Imaginactivism: Science Fiction and Social Justice Projects
a CSWS Noon Talk presented by visiting scholar Joan Haran
“What can we learn from the activisms of SF writers and fans and how can we practice our own research activisms? I suggest that exploring these questions is particularly urgent at a moment when institutions of knowledge production are being radically reshaped—for good reasons and bad—and when public policy is couched in the terms of ‘grand challenges’ that demand technocratic solutions. In this paper I explore questions provoked by my current project which analyses the relationship between fictional cultural production and social justice activism. The primary focus is on the attempt to adapt Starhawk’s ecofeminist utopian novel The Fifth Sacred Thing for the screen and the producers’ associated green and social justice plans.

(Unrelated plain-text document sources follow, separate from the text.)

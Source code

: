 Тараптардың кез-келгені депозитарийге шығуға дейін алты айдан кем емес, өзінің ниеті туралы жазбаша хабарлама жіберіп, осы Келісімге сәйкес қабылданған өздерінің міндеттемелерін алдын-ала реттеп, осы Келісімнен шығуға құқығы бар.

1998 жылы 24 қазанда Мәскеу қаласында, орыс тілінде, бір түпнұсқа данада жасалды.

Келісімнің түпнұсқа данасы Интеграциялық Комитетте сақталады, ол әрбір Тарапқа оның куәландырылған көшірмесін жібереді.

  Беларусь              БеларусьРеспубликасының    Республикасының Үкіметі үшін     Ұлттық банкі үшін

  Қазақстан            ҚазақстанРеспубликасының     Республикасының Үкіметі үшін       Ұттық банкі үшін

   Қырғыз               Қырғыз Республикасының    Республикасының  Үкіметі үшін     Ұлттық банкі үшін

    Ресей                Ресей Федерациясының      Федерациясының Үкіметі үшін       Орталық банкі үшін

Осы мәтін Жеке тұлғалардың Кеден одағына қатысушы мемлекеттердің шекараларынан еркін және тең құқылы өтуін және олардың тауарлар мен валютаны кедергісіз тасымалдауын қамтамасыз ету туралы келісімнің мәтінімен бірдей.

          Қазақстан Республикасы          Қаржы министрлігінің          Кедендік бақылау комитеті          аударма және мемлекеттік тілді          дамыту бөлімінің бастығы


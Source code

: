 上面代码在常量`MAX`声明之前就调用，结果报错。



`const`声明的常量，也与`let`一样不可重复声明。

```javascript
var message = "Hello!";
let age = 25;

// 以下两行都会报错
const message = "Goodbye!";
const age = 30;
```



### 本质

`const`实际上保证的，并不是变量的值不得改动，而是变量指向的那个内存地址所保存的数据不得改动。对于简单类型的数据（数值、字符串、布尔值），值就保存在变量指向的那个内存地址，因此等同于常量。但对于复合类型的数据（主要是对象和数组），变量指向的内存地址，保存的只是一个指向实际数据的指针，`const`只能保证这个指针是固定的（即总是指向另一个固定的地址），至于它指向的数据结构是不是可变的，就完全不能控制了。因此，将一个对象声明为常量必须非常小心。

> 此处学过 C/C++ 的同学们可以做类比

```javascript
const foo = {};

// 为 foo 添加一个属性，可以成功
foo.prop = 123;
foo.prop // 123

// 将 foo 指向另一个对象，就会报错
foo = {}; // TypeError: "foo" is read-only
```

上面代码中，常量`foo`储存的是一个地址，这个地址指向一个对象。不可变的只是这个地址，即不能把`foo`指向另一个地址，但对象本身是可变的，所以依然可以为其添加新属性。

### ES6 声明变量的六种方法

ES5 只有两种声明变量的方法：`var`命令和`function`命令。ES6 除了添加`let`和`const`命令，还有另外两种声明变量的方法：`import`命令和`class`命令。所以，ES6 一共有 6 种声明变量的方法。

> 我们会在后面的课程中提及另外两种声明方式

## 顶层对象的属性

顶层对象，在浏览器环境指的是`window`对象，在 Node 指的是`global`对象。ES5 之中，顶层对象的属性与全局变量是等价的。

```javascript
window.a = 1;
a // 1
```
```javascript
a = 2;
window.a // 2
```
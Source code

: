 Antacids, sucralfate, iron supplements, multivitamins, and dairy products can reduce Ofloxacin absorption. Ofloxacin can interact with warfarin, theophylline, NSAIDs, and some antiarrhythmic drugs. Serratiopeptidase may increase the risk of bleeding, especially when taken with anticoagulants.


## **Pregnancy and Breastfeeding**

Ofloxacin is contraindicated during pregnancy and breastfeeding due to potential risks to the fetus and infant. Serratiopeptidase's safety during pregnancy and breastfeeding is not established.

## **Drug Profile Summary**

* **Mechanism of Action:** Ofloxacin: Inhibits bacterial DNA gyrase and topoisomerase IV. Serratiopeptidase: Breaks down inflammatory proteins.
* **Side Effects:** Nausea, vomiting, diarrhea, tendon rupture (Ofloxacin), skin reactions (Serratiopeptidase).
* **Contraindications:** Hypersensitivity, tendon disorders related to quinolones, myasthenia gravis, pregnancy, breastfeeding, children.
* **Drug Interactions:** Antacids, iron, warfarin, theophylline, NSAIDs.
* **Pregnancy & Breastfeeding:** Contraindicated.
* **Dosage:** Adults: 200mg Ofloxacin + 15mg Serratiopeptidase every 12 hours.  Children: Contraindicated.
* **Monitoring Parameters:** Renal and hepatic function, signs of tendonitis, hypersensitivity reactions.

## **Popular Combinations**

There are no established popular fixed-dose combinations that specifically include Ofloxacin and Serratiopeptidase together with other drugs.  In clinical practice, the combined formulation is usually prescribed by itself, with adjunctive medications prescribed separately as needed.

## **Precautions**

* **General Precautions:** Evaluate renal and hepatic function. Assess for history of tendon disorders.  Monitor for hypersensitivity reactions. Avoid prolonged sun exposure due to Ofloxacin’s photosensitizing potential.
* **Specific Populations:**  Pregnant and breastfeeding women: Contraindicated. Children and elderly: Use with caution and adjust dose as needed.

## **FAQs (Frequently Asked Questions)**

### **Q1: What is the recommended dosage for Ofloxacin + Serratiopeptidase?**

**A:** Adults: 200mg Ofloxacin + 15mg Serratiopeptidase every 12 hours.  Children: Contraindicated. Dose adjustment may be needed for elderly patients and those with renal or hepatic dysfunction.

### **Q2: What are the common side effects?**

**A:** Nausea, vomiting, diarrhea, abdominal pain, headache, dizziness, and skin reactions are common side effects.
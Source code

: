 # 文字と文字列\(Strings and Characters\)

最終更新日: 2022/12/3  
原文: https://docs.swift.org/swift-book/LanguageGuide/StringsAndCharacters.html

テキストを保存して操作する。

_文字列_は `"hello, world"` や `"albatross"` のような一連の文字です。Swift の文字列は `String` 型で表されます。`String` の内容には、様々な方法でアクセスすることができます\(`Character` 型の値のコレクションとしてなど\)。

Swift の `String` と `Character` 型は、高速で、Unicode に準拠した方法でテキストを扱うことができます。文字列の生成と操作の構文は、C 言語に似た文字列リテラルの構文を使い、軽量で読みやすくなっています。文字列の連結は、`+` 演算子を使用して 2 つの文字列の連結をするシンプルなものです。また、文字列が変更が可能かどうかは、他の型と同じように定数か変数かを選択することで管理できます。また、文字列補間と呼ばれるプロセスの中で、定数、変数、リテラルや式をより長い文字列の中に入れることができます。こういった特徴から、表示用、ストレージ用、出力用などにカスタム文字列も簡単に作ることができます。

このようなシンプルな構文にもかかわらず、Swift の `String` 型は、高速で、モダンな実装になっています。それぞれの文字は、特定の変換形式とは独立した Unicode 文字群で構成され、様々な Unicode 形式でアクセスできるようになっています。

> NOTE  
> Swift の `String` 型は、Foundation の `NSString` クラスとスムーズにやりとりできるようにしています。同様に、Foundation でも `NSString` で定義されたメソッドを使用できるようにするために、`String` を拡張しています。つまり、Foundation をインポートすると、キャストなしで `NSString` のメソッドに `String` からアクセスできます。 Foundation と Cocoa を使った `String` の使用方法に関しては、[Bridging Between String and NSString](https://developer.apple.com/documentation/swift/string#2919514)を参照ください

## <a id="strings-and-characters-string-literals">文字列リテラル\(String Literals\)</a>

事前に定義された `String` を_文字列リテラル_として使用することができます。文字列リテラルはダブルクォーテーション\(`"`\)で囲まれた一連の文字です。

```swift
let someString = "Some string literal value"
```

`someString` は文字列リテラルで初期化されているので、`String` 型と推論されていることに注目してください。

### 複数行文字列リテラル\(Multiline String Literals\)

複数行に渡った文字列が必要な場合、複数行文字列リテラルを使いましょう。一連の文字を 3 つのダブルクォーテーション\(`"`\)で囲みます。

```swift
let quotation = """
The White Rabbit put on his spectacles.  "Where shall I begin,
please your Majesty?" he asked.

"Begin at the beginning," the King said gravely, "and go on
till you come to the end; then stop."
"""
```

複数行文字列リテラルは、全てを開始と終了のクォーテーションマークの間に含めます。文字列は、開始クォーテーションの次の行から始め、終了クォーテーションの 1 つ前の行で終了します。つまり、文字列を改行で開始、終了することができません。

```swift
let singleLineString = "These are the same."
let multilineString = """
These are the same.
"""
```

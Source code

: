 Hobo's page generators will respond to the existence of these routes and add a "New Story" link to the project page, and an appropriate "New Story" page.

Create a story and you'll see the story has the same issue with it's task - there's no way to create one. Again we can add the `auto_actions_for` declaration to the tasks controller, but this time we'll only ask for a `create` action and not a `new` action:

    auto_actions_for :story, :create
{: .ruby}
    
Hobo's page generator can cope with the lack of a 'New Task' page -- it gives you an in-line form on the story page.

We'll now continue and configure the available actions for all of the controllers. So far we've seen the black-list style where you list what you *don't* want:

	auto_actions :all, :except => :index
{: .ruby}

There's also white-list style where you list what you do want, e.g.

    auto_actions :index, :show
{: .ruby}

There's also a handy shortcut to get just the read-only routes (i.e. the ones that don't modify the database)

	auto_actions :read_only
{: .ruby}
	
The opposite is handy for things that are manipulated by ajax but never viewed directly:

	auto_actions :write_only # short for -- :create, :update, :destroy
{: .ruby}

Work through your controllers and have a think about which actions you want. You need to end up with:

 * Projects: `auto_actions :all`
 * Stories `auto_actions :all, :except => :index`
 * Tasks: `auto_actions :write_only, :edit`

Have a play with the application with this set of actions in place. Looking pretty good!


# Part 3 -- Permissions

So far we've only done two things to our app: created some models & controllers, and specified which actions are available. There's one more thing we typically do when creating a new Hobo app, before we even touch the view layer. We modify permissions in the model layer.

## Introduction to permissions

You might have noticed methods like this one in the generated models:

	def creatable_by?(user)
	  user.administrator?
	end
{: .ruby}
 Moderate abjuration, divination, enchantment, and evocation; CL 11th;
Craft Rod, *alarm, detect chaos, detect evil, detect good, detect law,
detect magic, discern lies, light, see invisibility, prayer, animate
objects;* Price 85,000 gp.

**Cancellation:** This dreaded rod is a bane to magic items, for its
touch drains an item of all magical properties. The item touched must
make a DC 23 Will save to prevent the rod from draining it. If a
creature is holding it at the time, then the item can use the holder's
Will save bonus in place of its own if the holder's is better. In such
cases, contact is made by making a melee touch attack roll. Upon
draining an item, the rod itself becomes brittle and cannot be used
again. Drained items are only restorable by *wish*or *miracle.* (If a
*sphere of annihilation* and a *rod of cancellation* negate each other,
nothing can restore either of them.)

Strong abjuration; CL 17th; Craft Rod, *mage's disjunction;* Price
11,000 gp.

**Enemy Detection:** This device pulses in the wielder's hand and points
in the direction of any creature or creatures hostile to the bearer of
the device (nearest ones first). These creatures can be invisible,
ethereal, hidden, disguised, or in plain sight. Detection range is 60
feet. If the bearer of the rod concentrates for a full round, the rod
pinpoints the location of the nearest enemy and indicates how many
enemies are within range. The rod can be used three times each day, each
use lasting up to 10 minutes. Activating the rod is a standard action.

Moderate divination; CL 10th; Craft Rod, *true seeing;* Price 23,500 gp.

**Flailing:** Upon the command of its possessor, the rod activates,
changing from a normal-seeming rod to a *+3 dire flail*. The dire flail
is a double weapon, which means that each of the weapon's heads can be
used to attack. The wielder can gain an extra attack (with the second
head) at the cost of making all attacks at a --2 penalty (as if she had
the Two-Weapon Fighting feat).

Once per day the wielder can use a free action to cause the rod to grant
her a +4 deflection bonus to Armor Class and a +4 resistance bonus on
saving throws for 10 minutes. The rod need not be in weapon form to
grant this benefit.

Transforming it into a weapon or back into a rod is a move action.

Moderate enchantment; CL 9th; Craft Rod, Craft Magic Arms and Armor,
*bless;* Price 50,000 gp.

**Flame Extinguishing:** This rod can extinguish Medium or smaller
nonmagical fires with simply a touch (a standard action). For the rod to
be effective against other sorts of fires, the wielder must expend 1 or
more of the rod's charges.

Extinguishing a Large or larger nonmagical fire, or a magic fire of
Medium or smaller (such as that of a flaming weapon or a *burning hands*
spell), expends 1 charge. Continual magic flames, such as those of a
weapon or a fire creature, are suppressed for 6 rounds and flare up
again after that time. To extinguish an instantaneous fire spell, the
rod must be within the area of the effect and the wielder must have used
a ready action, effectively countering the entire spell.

“However, I want to think more broadly about potential roles for science fiction research in the contemporary moment. How might science fiction researchers support social justice movements? The editors of Octavia’s Brood, Walidah Imarisha and adrienne marie brown, have set one interesting example through their development of emergent strategy drawing on their reading of Octavia Butler’s work. I will reflect on these examples and some other projects of public scholarship to suggest how we might develop a proactive public critique of contemporary scientific innovations. Many of us were drawn to science fiction texts because they function as critique of science and society, but might we use those critiques more creatively to reshape science in ways that increase social justice?”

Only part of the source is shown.